Deployment & Infra
Image layers: multiple-choice review
Six questions that cut across the whole unit. Each one mirrors a decision you make while writing or reviewing a real Dockerfile — not a definition to recite, but a cache-and-image tradeoff to reason through.
Confirm you can connect the cache-prefix model, instruction ordering, multi-stage builds, base-image choice, build-context hygiene, and the immutable-layer secret trap — the synthesis the lesson built toward.
A teammate moves RUN npm ci to sit just before the final CMD, reasoning that 'install is expensive so it should run last.' What actually happens to cache behaviour on a routine source edit?
A Dockerfile has these two lines as separate instructions. Builds keep installing months-old package versions even after the upstream repo updated. Why? RUN apt-get update RUN apt-get install -y curl
A single-stage Go build ships a ~180 MB image. A teammate proposes appending 'RUN apt-get remove -y build-essential && rm -rf /usr/local/go' at the end to slim it. Will the image shrink?

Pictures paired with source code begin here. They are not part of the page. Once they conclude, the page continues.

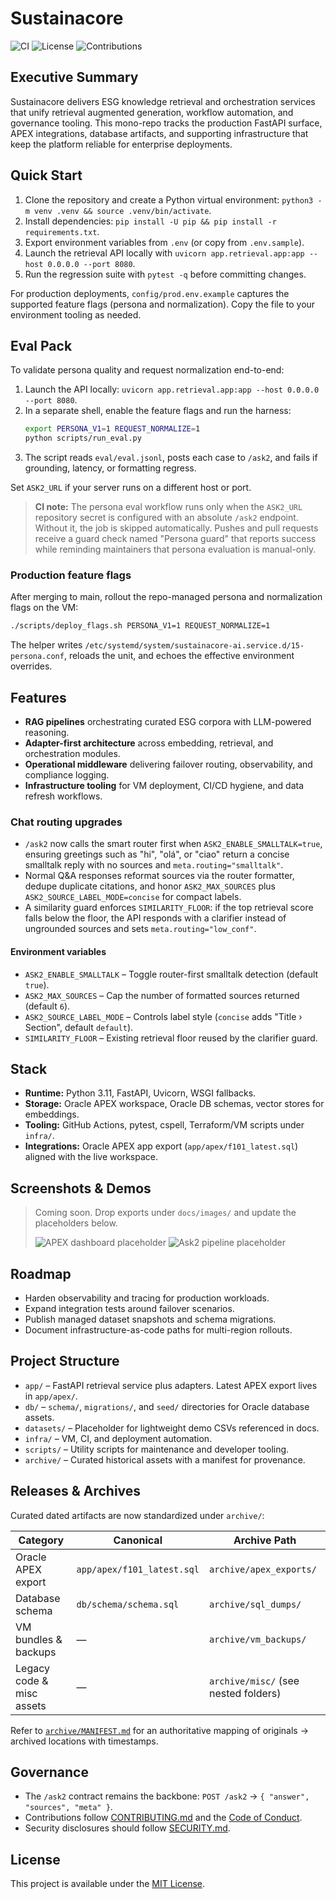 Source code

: # Sustainacore

![CI](https://img.shields.io/badge/status-production_ready-blue)
![License](https://img.shields.io/badge/license-MIT-green)
![Contributions](https://img.shields.io/badge/contributions-welcome-brightgreen)

## Executive Summary
Sustainacore delivers ESG knowledge retrieval and orchestration services that unify retrieval augmented generation, workflow automation, and governance tooling. This mono-repo tracks the production FastAPI surface, APEX integrations, database artifacts, and supporting infrastructure that keep the platform reliable for enterprise deployments. 

## Quick Start
1. Clone the repository and create a Python virtual environment: `python3 -m venv .venv && source .venv/bin/activate`. 
2. Install dependencies: `pip install -U pip && pip install -r requirements.txt`.
3. Export environment variables from `.env` (or copy from `.env.sample`).
4. Launch the retrieval API locally with `uvicorn app.retrieval.app:app --host 0.0.0.0 --port 8080`.
5. Run the regression suite with `pytest -q` before committing changes.

For production deployments, `config/prod.env.example` captures the supported feature flags (persona and normalization). Copy the file to your environment tooling as needed.

## Eval Pack 
To validate persona quality and request normalization end-to-end:

1. Launch the API locally: `uvicorn app.retrieval.app:app --host 0.0.0.0 --port 8080`.
2. In a separate shell, enable the feature flags and run the harness:
   ```bash
   export PERSONA_V1=1 REQUEST_NORMALIZE=1
   python scripts/run_eval.py
   ```
3. The script reads `eval/eval.jsonl`, posts each case to `/ask2`, and fails if grounding, latency, or formatting regress.

Set `ASK2_URL` if your server runs on a different host or port.

> **CI note:** The persona eval workflow runs only when the `ASK2_URL` repository secret is configured with an absolute `/ask2` endpoint. Without it, the job is skipped automatically. Pushes and pull requests receive a guard check named "Persona guard" that reports success while reminding maintainers that persona evaluation is manual-only.

### Production feature flags

After merging to main, rollout the repo-managed persona and normalization flags on the VM:

```bash
./scripts/deploy_flags.sh PERSONA_V1=1 REQUEST_NORMALIZE=1
```

The helper writes `/etc/systemd/system/sustainacore-ai.service.d/15-persona.conf`, reloads the unit, and echoes the effective environment overrides.

## Features
- **RAG pipelines** orchestrating curated ESG corpora with LLM-powered reasoning.
- **Adapter-first architecture** across embedding, retrieval, and orchestration modules.
- **Operational middleware** delivering failover routing, observability, and compliance logging.
- **Infrastructure tooling** for VM deployment, CI/CD hygiene, and data refresh workflows.

### Chat routing upgrades
- `/ask2` now calls the smart router first when `ASK2_ENABLE_SMALLTALK=true`, ensuring greetings such as "hi", "olá", or "ciao" return a concise smalltalk reply with no sources and `meta.routing="smalltalk"`.
- Normal Q&A responses reformat sources via the router formatter, dedupe duplicate citations, and honor `ASK2_MAX_SOURCES` plus `ASK2_SOURCE_LABEL_MODE=concise` for compact labels.
- A similarity guard enforces `SIMILARITY_FLOOR`: if the top retrieval score falls below the floor, the API responds with a clarifier instead of ungrounded sources and sets `meta.routing="low_conf"`.

#### Environment variables
- `ASK2_ENABLE_SMALLTALK` – Toggle router-first smalltalk detection (default `true`).
- `ASK2_MAX_SOURCES` – Cap the number of formatted sources returned (default `6`).
- `ASK2_SOURCE_LABEL_MODE` – Controls label style (`concise` adds "Title › Section", default `default`).
- `SIMILARITY_FLOOR` – Existing retrieval floor reused by the clarifier guard.

## Stack
- **Runtime:** Python 3.11, FastAPI, Uvicorn, WSGI fallbacks.
- **Storage:** Oracle APEX workspace, Oracle DB schemas, vector stores for embeddings.
- **Tooling:** GitHub Actions, pytest, cspell, Terraform/VM scripts under `infra/`.
- **Integrations:** Oracle APEX app export (`app/apex/f101_latest.sql`) aligned with the live workspace.

## Screenshots & Demos
> Coming soon. Drop exports under `docs/images/` and update the placeholders below.
>
> ![APEX dashboard placeholder](docs/images/apex-dashboard-placeholder.png)
> ![Ask2 pipeline placeholder](docs/images/ask2-pipeline-placeholder.png)

## Roadmap
- Harden observability and tracing for production workloads.
- Expand integration tests around failover scenarios.
- Publish managed dataset snapshots and schema migrations.
- Document infrastructure-as-code paths for multi-region rollouts.

## Project Structure
- `app/` – FastAPI retrieval service plus adapters. Latest APEX export lives in `app/apex/`.
- `db/` – `schema/`, `migrations/`, and `seed/` directories for Oracle database assets.
- `datasets/` – Placeholder for lightweight demo CSVs referenced in docs.
- `infra/` – VM, CI, and deployment automation.
- `scripts/` – Utility scripts for maintenance and developer tooling.
- `archive/` – Curated historical assets with a manifest for provenance.

## Releases & Archives
Curated dated artifacts are now standardized under `archive/`:

| Category | Canonical | Archive Path |
| --- | --- | --- |
| Oracle APEX export | `app/apex/f101_latest.sql` | `archive/apex_exports/` |
| Database schema | `db/schema/schema.sql` | `archive/sql_dumps/` |
| VM bundles & backups | — | `archive/vm_backups/` |
| Legacy code & misc assets | — | `archive/misc/` (see nested folders) |

Refer to [`archive/MANIFEST.md`](archive/MANIFEST.md) for an authoritative mapping of originals → archived locations with timestamps.

## Governance
- The `/ask2` contract remains the backbone: `POST /ask2` → `{ "answer", "sources", "meta" }`.
- Contributions follow [CONTRIBUTING.md](CONTRIBUTING.md) and the [Code of Conduct](CODE_OF_CONDUCT.md).
- Security disclosures should follow [SECURITY.md](SECURITY.md).

## License
This project is available under the [MIT License](LICENSE).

You need the smallest, most hardened production image for a self-contained compiled service, and CVE-scan noise must be near zero. Which final-stage base is the senior default, and what cost do you accept?
During CI a build needs a private-registry token to fetch dependencies. An engineer writes COPY token.txt /tmp/token, uses it in a RUN, then RUN rm /tmp/token in the next instruction. The final image is published. What is the exposure?
docker build is slow to even start — several seconds elapse before the first instruction runs — and COPY . . occasionally pulls a developer's local .env into the image. The repo has no .dockerignore. What single change addresses both?
The through-line is one model: an image is immutable stacked layers, the cache is a strict prefix, and RUN is keyed on command text rather than effect. Order least- to most-changing so the expensive install stays a cache hit; merge update-and-install so they invalidate together; multi-stage so you compile fat and ship slim instead of deleting bytes that never leave history; pick distroless when you want minimal attack surface and accept losing the shell; and keep the build context lean with .dockerignore. The hardest trap — a secret added then rm’d — falls out of the same immutability rule: you cannot delete it back out, so it must never become a layer.